Ayuso en una rueda de prensa la pasada semana. Imagen: Comunidad de Madrid.

  • El Gobierno autonómico reconoce la ausencia de médicos y argumenta que son los enfermeros “los encargados de dar garantía de continuidad” a los espacios sanitarios
  • Diversas asociaciones de médicos y enfermeros manifiestan que esta medida empeorará aún más la situación de la Salud madrileña

«El panorama actual Atención Primaria de Salud sufre de un déficit de Médicos de Familia«. Así comienza el texto que publicó la Comunidad de Madrid sobre su sistema de salud, para establecer un protocolo de actuación sin precedentes. Ante esta situación, los enfermeros, y en algunos casos también los administrativos, serán quienes atiendan a los pacientes en lugar de los médicos de familia, después de reconocer su “ausencia en muchos centros de salud”.

De esta forma, se derivan en estos profesionales sanitarios tareas de atención primaria que hasta ahora no le habían correspondido, y para las que realmente no se han preparado.

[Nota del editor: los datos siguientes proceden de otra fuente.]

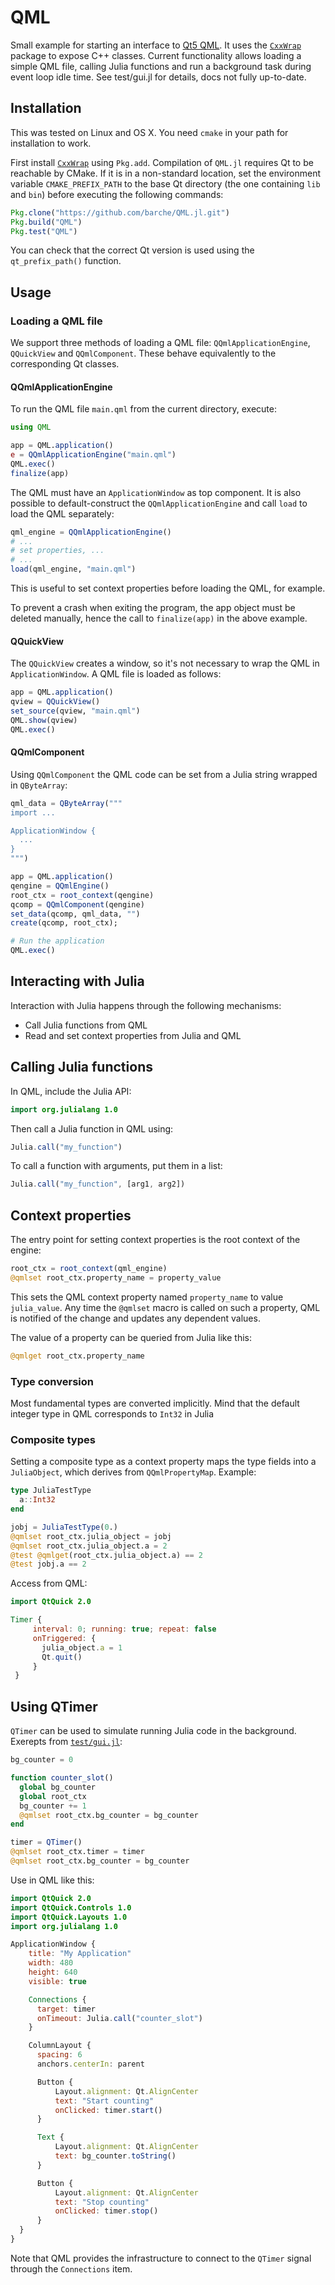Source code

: # QML
Small example for starting an interface to [Qt5 QML](http://qt.io/). It uses the [`CxxWrap`](https://github.com/barche/CxxWrap.jl) package to expose C++ classes. Current functionality allows loading a simple QML file, calling Julia functions and run a background task during event loop idle time. See test/gui.jl for details, docs not fully up-to-date.

## Installation
This was tested on Linux and OS X. You need `cmake` in your path for installation to work.

First install [`CxxWrap`](https://github.com/barche/CxxWrap.jl) using `Pkg.add`. Compilation of `QML.jl` requires Qt to be reachable by CMake. If it is in a non-standard location, set the environment variable `CMAKE_PREFIX_PATH` to the base Qt directory (the one containing `lib` and `bin`) before executing the following commands:

```julia
Pkg.clone("https://github.com/barche/QML.jl.git")
Pkg.build("QML")
Pkg.test("QML")
```

You can check that the correct Qt version is used using the `qt_prefix_path()` function.

## Usage
### Loading a QML file
We support three methods of loading a QML file: `QQmlApplicationEngine`, `QQuickView` and `QQmlComponent`. These behave equivalently to the corresponding Qt classes.
#### QQmlApplicationEngine
To run the QML file `main.qml` from the current directory, execute:
```julia
using QML

app = QML.application()
e = QQmlApplicationEngine("main.qml")
QML.exec()
finalize(app)
```
The QML must have an `ApplicationWindow` as top component. It is also possible to default-construct the `QQmlApplicationEngine` and call `load` to load the QML separately:
```julia
qml_engine = QQmlApplicationEngine()
# ...
# set properties, ...
# ...
load(qml_engine, "main.qml")
```

This is useful to set context properties before loading the QML, for example.

To prevent a crash when exiting the program, the app object must be deleted manually, hence the call to `finalize(app)` in the above example.

#### QQuickView
The `QQuickView` creates a window, so it's not necessary to wrap the QML in `ApplicationWindow`. A QML file is loaded as follows:

```julia
app = QML.application()
qview = QQuickView()
set_source(qview, "main.qml")
QML.show(qview)
QML.exec()
```

#### QQmlComponent
Using `QQmlComponent` the QML code can be set from a Julia string wrapped in `QByteArray`:

```julia
qml_data = QByteArray("""
import ...

ApplicationWindow {
  ...
}
""")

app = QML.application()
qengine = QQmlEngine()
root_ctx = root_context(qengine)
qcomp = QQmlComponent(qengine)
set_data(qcomp, qml_data, "")
create(qcomp, root_ctx);

# Run the application
QML.exec()
```

## Interacting with Julia
Interaction with Julia happens through the following mechanisms:
* Call Julia functions from QML
* Read and set context properties from Julia and QML

## Calling Julia functions
In QML, include the Julia API:
```qml
import org.julialang 1.0
```

Then call a Julia function in QML using:
```qml
Julia.call("my_function")
```

To call a function with arguments, put them in a list:
```qml
Julia.call("my_function", [arg1, arg2])
```

## Context properties
The entry point for setting context properties is the root context of the engine:
```julia
root_ctx = root_context(qml_engine)
@qmlset root_ctx.property_name = property_value
```

This sets the QML context property named `property_name` to value `julia_value`. Any time the `@qmlset` macro is called on such a property, QML is notified of the change and updates any dependent values.

The value of a property can be queried from Julia like this:
```julia
@qmlget root_ctx.property_name
```

### Type conversion
Most fundamental types are converted implicitly. Mind that the default integer type in QML corresponds to `Int32` in Julia

### Composite types
Setting a composite type as a context property maps the type fields into a `JuliaObject`, which derives from `QQmlPropertyMap`. Example:

```julia
type JuliaTestType
  a::Int32
end

jobj = JuliaTestType(0.)
@qmlset root_ctx.julia_object = jobj
@qmlset root_ctx.julia_object.a = 2
@test @qmlget(root_ctx.julia_object.a) == 2
@test jobj.a == 2
```

Access from QML:
```qml
import QtQuick 2.0

Timer {
     interval: 0; running: true; repeat: false
     onTriggered: {
       julia_object.a = 1
       Qt.quit()
     }
 }
```

## Using QTimer
`QTimer` can be used to simulate running Julia code in the background. Exerepts from [`test/gui.jl`](test/gui.jl):

```julia
bg_counter = 0

function counter_slot()
  global bg_counter
  global root_ctx
  bg_counter += 1
  @qmlset root_ctx.bg_counter = bg_counter
end

timer = QTimer()
@qmlset root_ctx.timer = timer
@qmlset root_ctx.bg_counter = bg_counter
```

Use in QML like this:
```qml
import QtQuick 2.0
import QtQuick.Controls 1.0
import QtQuick.Layouts 1.0
import org.julialang 1.0

ApplicationWindow {
    title: "My Application"
    width: 480
    height: 640
    visible: true

    Connections {
      target: timer
      onTimeout: Julia.call("counter_slot")
    }

    ColumnLayout {
      spacing: 6
      anchors.centerIn: parent

      Button {
          Layout.alignment: Qt.AlignCenter
          text: "Start counting"
          onClicked: timer.start()
      }

      Text {
          Layout.alignment: Qt.AlignCenter
          text: bg_counter.toString()
      }

      Button {
          Layout.alignment: Qt.AlignCenter
          text: "Stop counting"
          onClicked: timer.stop()
      }
  }
}

```

Note that QML provides the infrastructure to connect to the `QTimer` signal through the `Connections` item.
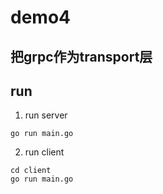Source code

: # demo4
## 把grpc作为transport层

## run
1. run server
```
go run main.go
```
2. run client
```
cd client
go run main.go
```
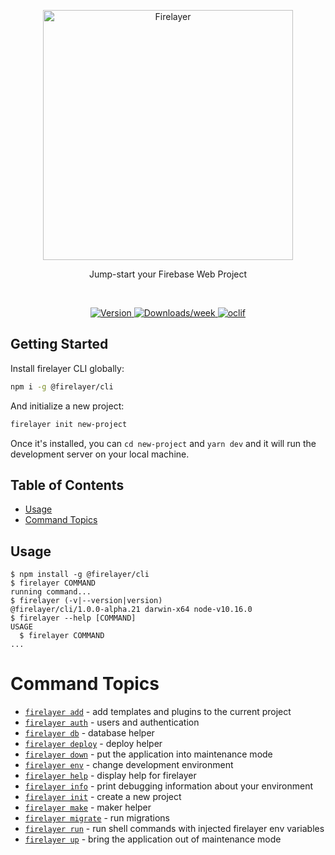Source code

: <p align="center">
  <a href="https://firelayer.io/">
    <img src="https://user-images.githubusercontent.com/3942799/78354854-884c2780-75a4-11ea-9882-a716e2095e98.png" alt="Firelayer" width="400" />
  </a>
</p>

<p align="center">Jump-start your Firebase Web Project</p>

<br/>

<p align="center">
  <a href="https://npmjs.org/package/@firelayer/cli">
    <img src="https://img.shields.io/npm/v/@firelayer/cli.svg" alt="Version" />
  </a>
  <a href="https://npmjs.org/package/@firelayer/cli">
    <img src="https://img.shields.io/npm/dw/@firelayer/cli.svg" alt="Downloads/week" />
  </a>
  <a href="https://oclif.io">
    <img src="https://img.shields.io/badge/cli-oclif-brightgreen.svg" alt="oclif" />
  </a>
</p>

## Getting Started

Install firelayer CLI globally:

```sh
npm i -g @firelayer/cli
```

And initialize a new project:
```sh
firelayer init new-project
```

Once it's installed, you can `cd new-project` and `yarn dev` and it will run the development server on your local machine.

## Table of Contents

* [Usage](#usage)
* [Command Topics](#command-topics)

## Usage
<!-- usage -->
```sh-session
$ npm install -g @firelayer/cli
$ firelayer COMMAND
running command...
$ firelayer (-v|--version|version)
@firelayer/cli/1.0.0-alpha.21 darwin-x64 node-v10.16.0
$ firelayer --help [COMMAND]
USAGE
  $ firelayer COMMAND
...
```
<!-- usagestop -->

<!-- commands -->
# Command Topics

* [`firelayer add`](docs/add.md) - add templates and plugins to the current project
* [`firelayer auth`](docs/auth.md) - users and authentication
* [`firelayer db`](docs/db.md) - database helper
* [`firelayer deploy`](docs/deploy.md) - deploy helper
* [`firelayer down`](docs/down.md) - put the application into maintenance mode
* [`firelayer env`](docs/env.md) - change development environment
* [`firelayer help`](docs/help.md) - display help for firelayer
* [`firelayer info`](docs/info.md) - print debugging information about your environment
* [`firelayer init`](docs/init.md) - create a new project
* [`firelayer make`](docs/make.md) - maker helper
* [`firelayer migrate`](docs/migrate.md) - run migrations
* [`firelayer run`](docs/run.md) - run shell commands with injected firelayer env variables
* [`firelayer up`](docs/up.md) - bring the application out of maintenance mode

<!-- commandsstop -->
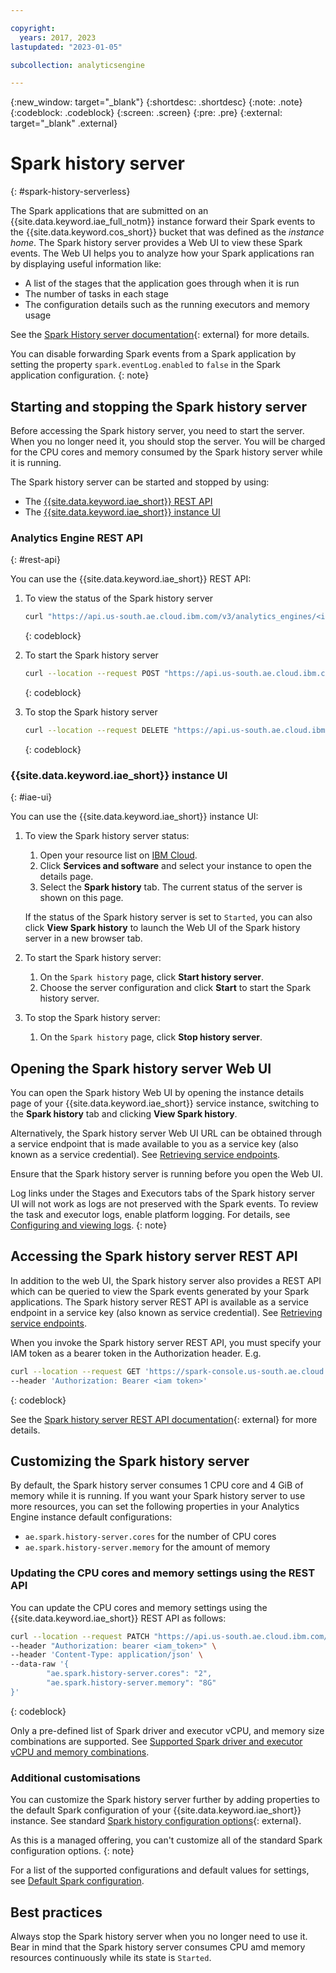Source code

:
 ```yaml
---

copyright:
  years: 2017, 2023
lastupdated: "2023-01-05"

subcollection: analyticsengine

---
```


<!-- Attribute definitions -->
{:new_window: target="_blank"}
{:shortdesc: .shortdesc}
{:note: .note}
{:codeblock: .codeblock}
{:screen: .screen}
{:pre: .pre}
{:external: target="_blank" .external}

# Spark history server
{: #spark-history-serverless}

The Spark applications that are submitted on an {{site.data.keyword.iae_full_notm}} instance forward their Spark events to the {{site.data.keyword.cos_short}} bucket that was defined as the *instance home*. The Spark history server provides a Web UI to view these Spark events. The Web UI helps you to analyze how your Spark applications ran by displaying useful information like:

- A list of the stages that the application goes through when it is run
- The number of tasks in each stage
- The configuration details such as the running executors and memory usage

See the [Spark History server documentation](https://spark.apache.org/docs/latest/monitoring.html#viewing-after-the-fact){: external} for more details.

You can disable forwarding Spark events from a Spark application by setting the property `spark.eventLog.enabled` to `false` in the Spark application configuration.
{: note}

## Starting and stopping the Spark history server

Before accessing the Spark history server, you need to start the server. When you no longer need it, you should stop the server. You will be charged for the CPU cores and memory consumed by the Spark history server while it is running.

The Spark history server can be started and stopped by using:

- The [{{site.data.keyword.iae_short}} REST API](#rest-api)
- The [{{site.data.keyword.iae_short}} instance UI](#iae-ui)

<!-- - The [{{site.data.keyword.iae_short}} CLI](#iae-cli) -->


### Analytics Engine REST API
{: #rest-api}

You can use the {{site.data.keyword.iae_short}} REST API:

1. To view the status of the Spark history server

    ```sh
    curl "https://api.us-south.ae.cloud.ibm.com/v3/analytics_engines/<instance_id>/spark_history_server" --header "Authorization: bearer <iam token>"
    ```
    {: codeblock}


1. To start the Spark history server

    ```sh
    curl --location --request POST "https://api.us-south.ae.cloud.ibm.com/v3/analytics_engines/<instance_id>/spark_history_server" --header "Authorization: bearer <iam token>"
    ```
    {: codeblock}


1. To stop the Spark history server

    ```sh
    curl --location --request DELETE "https://api.us-south.ae.cloud.ibm.com/v3/analytics_engines/<instance_id>/spark_history_server" --header "Authorization: bearer <iam token>"
    ```
    {: codeblock}


<!--
### Analytics Engine CLI
{: #iae-cli}

You can use the {{site.data.keyword.iae_short}} CLI:

1. To view the status of the Spark history server

    ```sh
    ibmcloud ae-v3 history-server show
    ```
    {: codeblock}

1. To start the Spark history server

    ```sh
    ibmcloud ae-v3 history-server start
    ```
    {: codeblock}

1. To stop the Spark history server

    ```sh
    ibmcloud ae-v3 history-server stop
    ```
    {: codeblock}

-->

### {{site.data.keyword.iae_short}} instance UI
{: #iae-ui}

You can use the {{site.data.keyword.iae_short}} instance UI:
​
1. To view the Spark history server status:

    1. Open your resource list on [IBM Cloud](https://cloud.ibm.com/resources).
    2. Click **Services and software** and select your instance to open the details page.
    3. Select the **Spark history** tab. The current status of the server is shown on this page.

    If the status of the Spark history server is set to `Started`, you can also click **View Spark history** to launch the Web UI of the Spark history server in a new browser tab.

1. To start the Spark history server:

    1. On the `Spark history` page, click **Start history server**.
    2. Choose the server configuration and click **Start** to start the Spark history server.

1. To stop the Spark history server:

    1. On the `Spark history` page, click **Stop history server**.

## Opening the Spark history server Web UI

You can open the Spark history Web UI by opening the instance details page of your {{site.data.keyword.iae_short}} service instance, switching to the **Spark history** tab and clicking **View Spark history**.

Alternatively, the Spark history server Web UI URL can be obtained through a service endpoint that is made available to you as a service key (also known as a service credential). See [Retrieving service endpoints](/docs/AnalyticsEngine?topic=AnalyticsEngine-retrieve-endpoints-serverless).

Ensure that the Spark history server is running before you open the Web UI.

Log links under the Stages and Executors tabs of the Spark history server UI will not work as logs are not preserved with the Spark events. To review the task and executor logs, enable platform logging. For details, see [Configuring and viewing logs](/docs/AnalyticsEngine?topic=AnalyticsEngine-viewing-logs).
{: note}

## Accessing the Spark history server REST API

In addition to the web UI, the Spark history server also provides a REST API which can be queried to view the Spark events generated by your Spark applications. The Spark history server REST API is available as a service endpoint in a service key (also known as service credential). See [Retrieving service endpoints](/docs/AnalyticsEngine?topic=AnalyticsEngine-retrieve-endpoints-serverless).

When you invoke the Spark history server REST API, you must specify your IAM token as a bearer token in the Authorization header.
E.g.
```sh
curl --location --request GET 'https://spark-console.us-south.ae.cloud.ibm.com/v3/analytics_engines/<instance id>/spark_history_api/v1/applications?status=completed' \
--header 'Authorization: Bearer <iam token>'
```
{: codeblock}

See the [Spark history server REST API documentation](https://spark.apache.org/docs/latest/monitoring.html#rest-api){: external} for more details.

## Customizing the Spark history server

By default, the Spark history server consumes 1 CPU core and 4 GiB of memory while it is running. If you want your Spark history server to use more resources, you can set the following properties in your Analytics Engine instance default configurations:

- `ae.spark.history-server.cores` for the number of CPU cores
- `ae.spark.history-server.memory` for the amount of memory

### Updating the CPU cores and memory settings using the REST API

You can update the CPU cores and memory settings using the {{site.data.keyword.iae_short}} REST API as follows:

```sh
curl --location --request PATCH "https://api.us-south.ae.cloud.ibm.com/v3/analytics_engines/<instance_id>/default_configs" \
--header "Authorization: bearer <iam_token>" \
--header 'Content-Type: application/json' \
--data-raw '{
        "ae.spark.history-server.cores": "2",
        "ae.spark.history-server.memory": "8G"
}'
```
{: codeblock}


Only a pre-defined list of Spark driver and executor vCPU, and memory size combinations are supported. See [Supported Spark driver and executor vCPU and memory combinations](/docs/AnalyticsEngine?topic=AnalyticsEngine-limits#cpu-mem-combination).


### Additional customisations

You can customize the Spark history server further by adding properties to the default Spark configuration of your {{site.data.keyword.iae_short}} instance. See standard [Spark history configuration options](https://spark.apache.org/docs/latest/monitoring.html#spark-history-server-configuration-options){: external}.

As this is a managed offering, you can't customize all of the standard Spark configuration options.
{: note}

For a list of the supported configurations and default values for settings, see [Default Spark configuration](/docs/AnalyticsEngine?topic=AnalyticsEngine-serverless-architecture-concepts#default-spark-config).

## Best practices

Always stop the Spark history server when you no longer need to use it. Bear in mind that the Spark history server consumes CPU amd memory resources continuously while its state is `Started`.
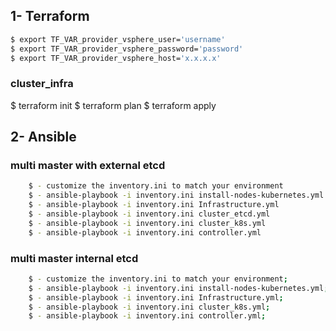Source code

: ## 1- Terraform

```bash
$ export TF_VAR_provider_vsphere_user='username'
$ export TF_VAR_provider_vsphere_password='password'
$ export TF_VAR_provider_vsphere_host='x.x.x.x'
```
### cluster_infra

$ terraform init 
$ terraform plan
$ terraform apply

## 2- Ansible

### multi master with external etcd 
```bash
    $ - customize the inventory.ini to match your environment
    $ - ansible-playbook -i inventory.ini install-nodes-kubernetes.yml
    $ - ansible-playbook -i inventory.ini Infrastructure.yml
    $ - ansible-playbook -i inventory.ini cluster_etcd.yml
    $ - ansible-playbook -i inventory.ini cluster_k8s.yml
    $ - ansible-playbook -i inventory.ini controller.yml
```
### multi master internal etcd
```bash
    $ - customize the inventory.ini to match your environment;
    $ - ansible-playbook -i inventory.ini install-nodes-kubernetes.yml;
    $ - ansible-playbook -i inventory.ini Infrastructure.yml;
    $ - ansible-playbook -i inventory.ini cluster_k8s.yml;
    $ - ansible-playbook -i inventory.ini controller.yml;
```





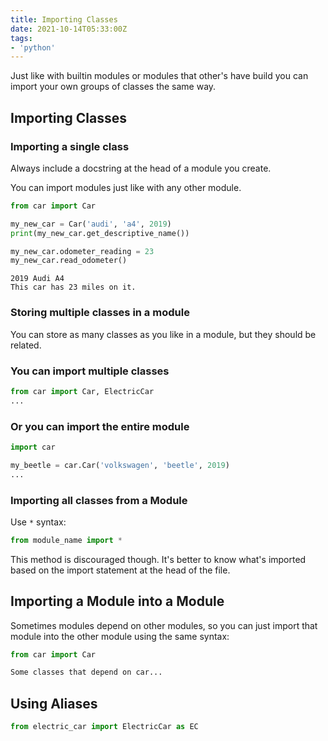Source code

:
 ```yaml
---
title: Importing Classes
date: 2021-10-14T05:33:00Z
tags:
- 'python'
---
```


Just like with builtin modules or modules that other's have build you can import
your own groups of classes the same way.

## Importing Classes

### Importing a single class

Always include a docstring at the head of a module you create.

You can import modules just like with any other module.

```python
from car import Car

my_new_car = Car('audi', 'a4', 2019)
print(my_new_car.get_descriptive_name())

my_new_car.odometer_reading = 23
my_new_car.read_odometer()
```

```
2019 Audi A4
This car has 23 miles on it.
```

### Storing multiple classes in a module

You can store as many classes as you like in a module, but they should be
related. 

### You can import multiple classes

```python
from car import Car, ElectricCar
...
```

### Or you can import the entire module

```python
import car

my_beetle = car.Car('volkswagen', 'beetle', 2019)
...
```

### Importing all classes from a Module

Use `*` syntax:

```python
from module_name import *
```

This method is discouraged though. It's better to know what's imported based on
the import statement at the head of the file.

## Importing a Module into a Module

Sometimes modules depend on other modules, so you can just import that module
into the other module using the same syntax:

```python
from car import Car

Some classes that depend on car...
```

## Using Aliases

```python
from electric_car import ElectricCar as EC
```


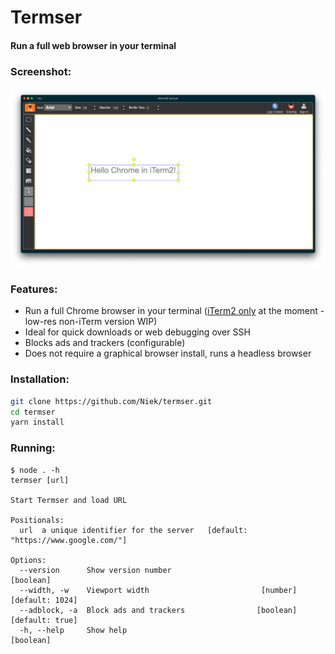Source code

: # Termser
#### Run a full web browser in your terminal

### Screenshot:
![Screenshot of Termser](.github/screenshot.png)

### Features:
* Run a full Chrome browser in your terminal ([iTerm2 only](https://www.iterm2.com/documentation-images.html) at the moment - low-res non-iTerm version WIP)
* Ideal for quick downloads or web debugging over SSH
* Blocks ads and trackers (configurable)
* Does not require a graphical browser install, runs a headless browser

### Installation:
```bash
git clone https://github.com/Niek/termser.git
cd termser
yarn install
```

### Running:
```
$ node . -h
termser [url]

Start Termser and load URL

Positionals:
  url  a unique identifier for the server   [default: "https://www.google.com/"]

Options:
  --version      Show version number                                   [boolean]
  --width, -w    Viewport width                         [number] [default: 1024]
  --adblock, -a  Block ads and trackers                [boolean] [default: true]
  -h, --help     Show help                                             [boolean]
```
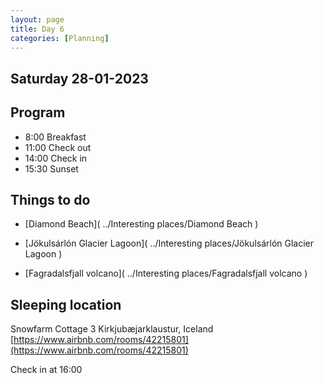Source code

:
 ```yaml
--- 
layout: page
title: Day 6 
categories: [Planning] 
---
```

## Saturday 28-01-2023

## Program
- 8:00 Breakfast
- 11:00 Check out
- 14:00 Check in
- 15:30 Sunset

## Things to do
- [Diamond Beach]( ../Interesting places/Diamond Beach ) 

- [Jökulsárlón Glacier Lagoon]( ../Interesting places/Jökulsárlón Glacier Lagoon ) 

- [Fagradalsfjall volcano]( ../Interesting places/Fagradalsfjall volcano ) 


## Sleeping location 
Snowfarm Cottage 3
Kirkjubæjarklaustur, Iceland
[https://www.airbnb.com/rooms/42215801](https://www.airbnb.com/rooms/42215801)

Check in at 16:00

Los enfermeros determinarán si la persona que atienden necesita un médico o no, para lo que se establece un plan de actuación. Esto es, decidirán si la consulta es un “proceso demorable” (enviando a los pacientes a casa para citarlos otro día), “proceso no demorable” (donde los enfermeros procederán a atender al paciente a falta de los médicos, y si lo necesitara se enviaría a “un dispositivo cercano”) o “procesos de urgencia”, donde ya se encargaría la Unidad de Atención al Usuario (UAU) de comunicarse con el SUMMA 112.

Según el protocolo planteado por la Comunidad de Madrid, en estos casos de urgencia el enfermero iniciará «las actuaciones correspondientes para resolver el problema según sus competencias o protocolos establecidos, hasta que acudan los servicios de urgencia».

Ante esto, diversas asociaciones y agrupaciones de médicos y enfermeros se han posicionado mayoritariamente en contra y manifestaron que se empeoraría la situación actual de la sanidad madrileña. 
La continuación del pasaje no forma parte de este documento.